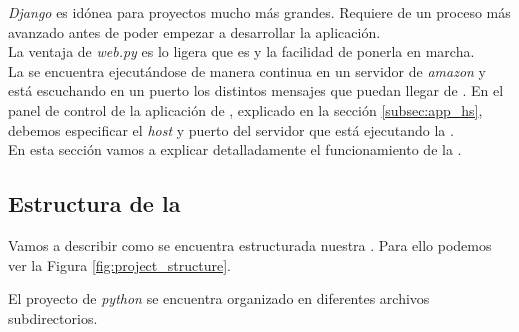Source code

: \textit{Django} es idónea para proyectos mucho más grandes. Requiere de un proceso más avanzado antes de poder empezar a desarrollar la aplicación.\\

La ventaja de \textit{web.py} es lo ligera que es y la facilidad de ponerla en marcha.\\

La \iface{} se encuentra ejecutándose de manera continua en un servidor de \textit{amazon} y está escuchando en un puerto los distintos mensajes que puedan llegar de \hs{}.
En el panel de control de la aplicación de \hs{}, explicado en la sección \ref{subsec:app_hs}, debemos especificar el \textit{host} y puerto del servidor que está ejecutando la \iface{}.\\


En esta sección vamos a explicar detalladamente el funcionamiento de la \iface{}.

\subsection{Estructura de la \iface{}}
Vamos a describir como se encuentra estructurada nuestra \iface. Para ello podemos ver la Figura \ref{fig:project_structure}. 

El proyecto de \textit{python} se encuentra organizado en diferentes archivos subdirectorios.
++++++++++
All that is needed is an exact copy of the lines from the top of the entries through the line containing "Vamos a describir", pictures left out.

## Output below:
Source code

: \textit{Django} es idónea para proyectos mucho más grandes. Requiere de un proceso más avanzado antes de poder empezar a desarrollar la aplicación.\\

La ventaja de \textit{web.py} es lo ligera que es y la facilidad de ponerla en marcha.\\

La \iface{} se encuentra ejecutándose de manera continua en un servidor de \textit{amazon} y está escuchando en un puerto los distintos mensajes que puedan llegar de \hs{}.
En el panel de control de la aplicación de \hs{}, explicado en la sección \ref{subsec:app_hs}, debemos especificar el \textit{host} y puerto del servidor que está ejecutando la \iface{}.\\


En esta sección vamos a explicar detalladamente el funcionamiento de la \iface{}.

\subsection{Estructura de la \iface{}}
Vamos a describir como se encuentra estructurada nuestra \iface. Para ello podemos ver la Figura \ref{fig:project_structure}. 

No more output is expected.